Pictures paired with source code:
+++

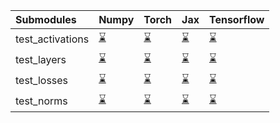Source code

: | Submodules       | Numpy                                                                                                                           | Torch                                                                                                                           | Jax                                                                                                                             | Tensorflow                                                                                                                      |
|:-----------------|:--------------------------------------------------------------------------------------------------------------------------------|:--------------------------------------------------------------------------------------------------------------------------------|:--------------------------------------------------------------------------------------------------------------------------------|:--------------------------------------------------------------------------------------------------------------------------------|
| test_activations | <a href="https://github.com/unifyai/ivy/runs/8031396993?check_suite_focus=true" rel="noopener noreferrer" target="_blank">⌛</a> | <a href="https://github.com/unifyai/ivy/runs/8031397436?check_suite_focus=true" rel="noopener noreferrer" target="_blank">⌛</a> | <a href="https://github.com/unifyai/ivy/runs/8031397818?check_suite_focus=true" rel="noopener noreferrer" target="_blank">⌛</a> | <a href="https://github.com/unifyai/ivy/runs/8031398204?check_suite_focus=true" rel="noopener noreferrer" target="_blank">⌛</a> |
| test_layers      | <a href="https://github.com/unifyai/ivy/runs/8031397100?check_suite_focus=true" rel="noopener noreferrer" target="_blank">⌛</a> | <a href="https://github.com/unifyai/ivy/runs/8031397540?check_suite_focus=true" rel="noopener noreferrer" target="_blank">⌛</a> | <a href="https://github.com/unifyai/ivy/runs/8031397917?check_suite_focus=true" rel="noopener noreferrer" target="_blank">⌛</a> | <a href="https://github.com/unifyai/ivy/runs/8031398308?check_suite_focus=true" rel="noopener noreferrer" target="_blank">⌛</a> |
| test_losses      | <a href="https://github.com/unifyai/ivy/runs/8031397232?check_suite_focus=true" rel="noopener noreferrer" target="_blank">⌛</a> | <a href="https://github.com/unifyai/ivy/runs/8031397626?check_suite_focus=true" rel="noopener noreferrer" target="_blank">⌛</a> | <a href="https://github.com/unifyai/ivy/runs/8031398000?check_suite_focus=true" rel="noopener noreferrer" target="_blank">⌛</a> | <a href="https://github.com/unifyai/ivy/runs/8031398399?check_suite_focus=true" rel="noopener noreferrer" target="_blank">⌛</a> |
| test_norms       | <a href="https://github.com/unifyai/ivy/runs/8031397339?check_suite_focus=true" rel="noopener noreferrer" target="_blank">⌛</a> | <a href="https://github.com/unifyai/ivy/runs/8031397720?check_suite_focus=true" rel="noopener noreferrer" target="_blank">⌛</a> | <a href="https://github.com/unifyai/ivy/runs/8031398116?check_suite_focus=true" rel="noopener noreferrer" target="_blank">⌛</a> | <a href="https://github.com/unifyai/ivy/runs/8031398492?check_suite_focus=true" rel="noopener noreferrer" target="_blank">⌛</a> |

+++

▸ **PROBLEM DETAILS**:
Starting with the first line of the data above, write out each line exactly up to and including the line that holds "test_activations | <a". Pictures stay out.

▸ **WRITTEN RESPONSE**:
Source code

: | Submodules       | Numpy                                                                                                                           | Torch                                                                                                                           | Jax                                                                                                                             | Tensorflow                                                                                                                      |
|:-----------------|:--------------------------------------------------------------------------------------------------------------------------------|:--------------------------------------------------------------------------------------------------------------------------------|:--------------------------------------------------------------------------------------------------------------------------------|:--------------------------------------------------------------------------------------------------------------------------------|
| test_activations | <a href="https://github.com/unifyai/ivy/runs/8031396993?check_suite_focus=true" rel="noopener noreferrer" target="_blank">⌛</a> | <a href="https://github.com/unifyai/ivy/runs/8031397436?check_suite_focus=true" rel="noopener noreferrer" target="_blank">⌛</a> | <a href="https://github.com/unifyai/ivy/runs/8031397818?check_suite_focus=true" rel="noopener noreferrer" target="_blank">⌛</a> | <a href="https://github.com/unifyai/ivy/runs/8031398204?check_suite_focus=true" rel="noopener noreferrer" target="_blank">⌛</a> |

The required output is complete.